## EXERCISE GOAL
Work through the records that follow and return each line containing the word "psenger".

------------------------------------------------

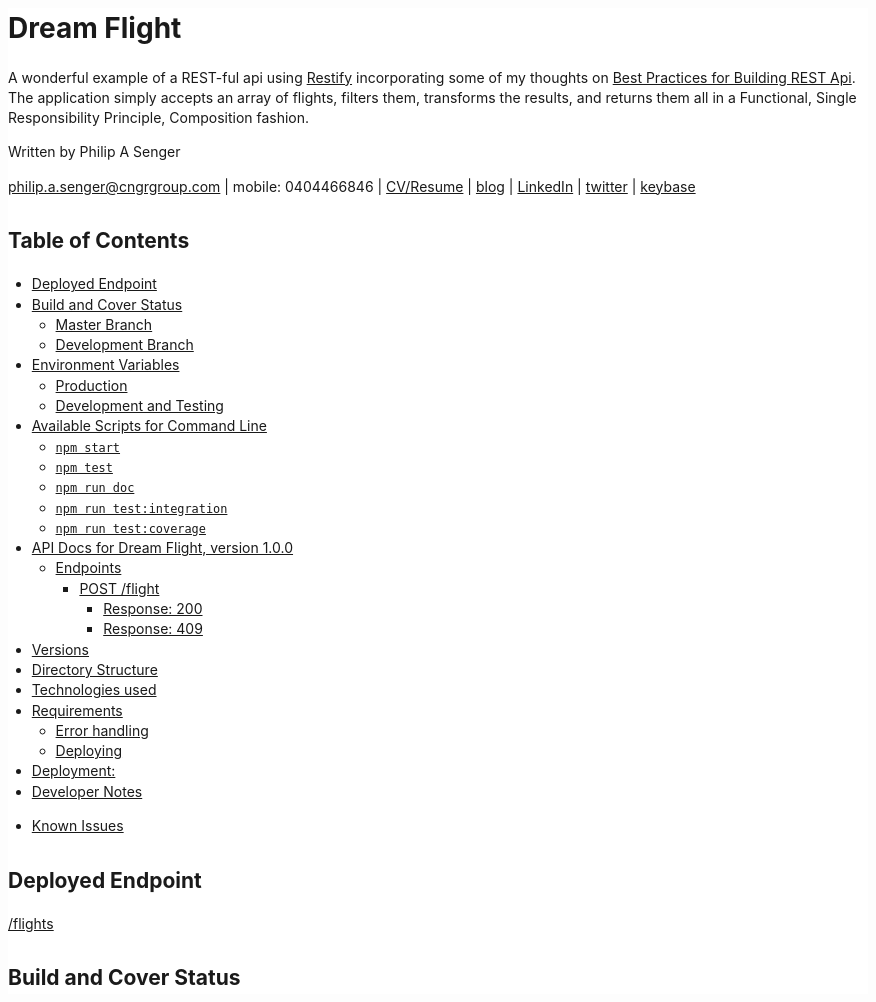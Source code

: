 # Dream Flight

A wonderful example of a REST-ful api using [Restify](http://restify.com/) incorporating some of my thoughts on [Best Practices for Building REST Api](https://github.com/psenger/Best-Practices-For-Rest-API). The application simply accepts an array of flights, filters them, transforms the results, and returns them all in a Functional, Single Responsibility Principle, Composition fashion.

Written by Philip A Senger

[philip.a.senger@cngrgroup.com](mailto:philip.a.senger@cngrgroup.com) | mobile: 0404466846 | [CV/Resume](http://www.visualcv.com/philipsenger) | [blog](http://www.apachecommonstipsandtricks.blogspot.com/) | [LinkedIn](http://au.linkedin.com/in/philipsenger) | [twitter](http://twitter.com/PSengerDownUndr) | [keybase](https://keybase.io/psenger)

## Table of Contents



  * [Deployed Endpoint](#deployed-endpoint)
  * [Build and Cover Status](#build-and-cover-status)
    + [Master Branch](#master-branch)
    + [Development Branch](#development-branch)
  * [Environment Variables](#environment-variables)
    + [Production](#production)
    + [Development and Testing](#development-and-testing)
  * [Available Scripts for Command Line](#available-scripts-for-command-line)
    + [`npm start`](#npm-start)
    + [`npm test`](#npm-test)
    + [`npm run doc`](#npm-run-doc)
    + [`npm run test:integration`](#npm-run-testintegration)
    + [`npm run test:coverage`](#npm-run-testcoverage)
  * [API Docs for Dream Flight, version 1.0.0](#api-docs-for-dream-flight-version-100)
    + [Endpoints](#endpoints)
      - [POST /flight](#post-flight)
        * [Response: 200](#response-200)
        * [Response: 409](#response-409)
  * [Versions](#versions)
  * [Directory Structure](#directory-structure)
  * [Technologies used](#technologies-used)
  * [Requirements](#requirements)
    + [Error handling](#error-handling)
    + [Deploying](#deploying)
  * [Deployment:](#deployment)
  * [Developer Notes](#developer-notes)
- [Known Issues](#known-issues)



## Deployed Endpoint

[/flights](http://dream-flight.ap-southeast-2.elasticbeanstalk.com/flights)

## Build and Cover Status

------------------------------------------------

## SOLUTION TO THE PROBLEM
A wonderful example of a REST-ful api using [Restify](http://restify.com/) incorporating some of my thoughts on [Best Practices for Building REST Api](https://github.com/psenger/Best-Practices-For-Rest-API). The application simply accepts an array of flights, filters them, transforms the results, and returns them all in a Functional, Single Responsibility Principle, Composition fashion.
[philip.a.senger@cngrgroup.com](mailto:philip.a.senger@cngrgroup.com) | mobile: 0404466846 | [CV/Resume](http://www.visualcv.com/philipsenger) | [blog](http://www.apachecommonstipsandtricks.blogspot.com/) | [LinkedIn](http://au.linkedin.com/in/philipsenger) | [twitter](http://twitter.com/PSengerDownUndr) | [keybase](https://keybase.io/psenger)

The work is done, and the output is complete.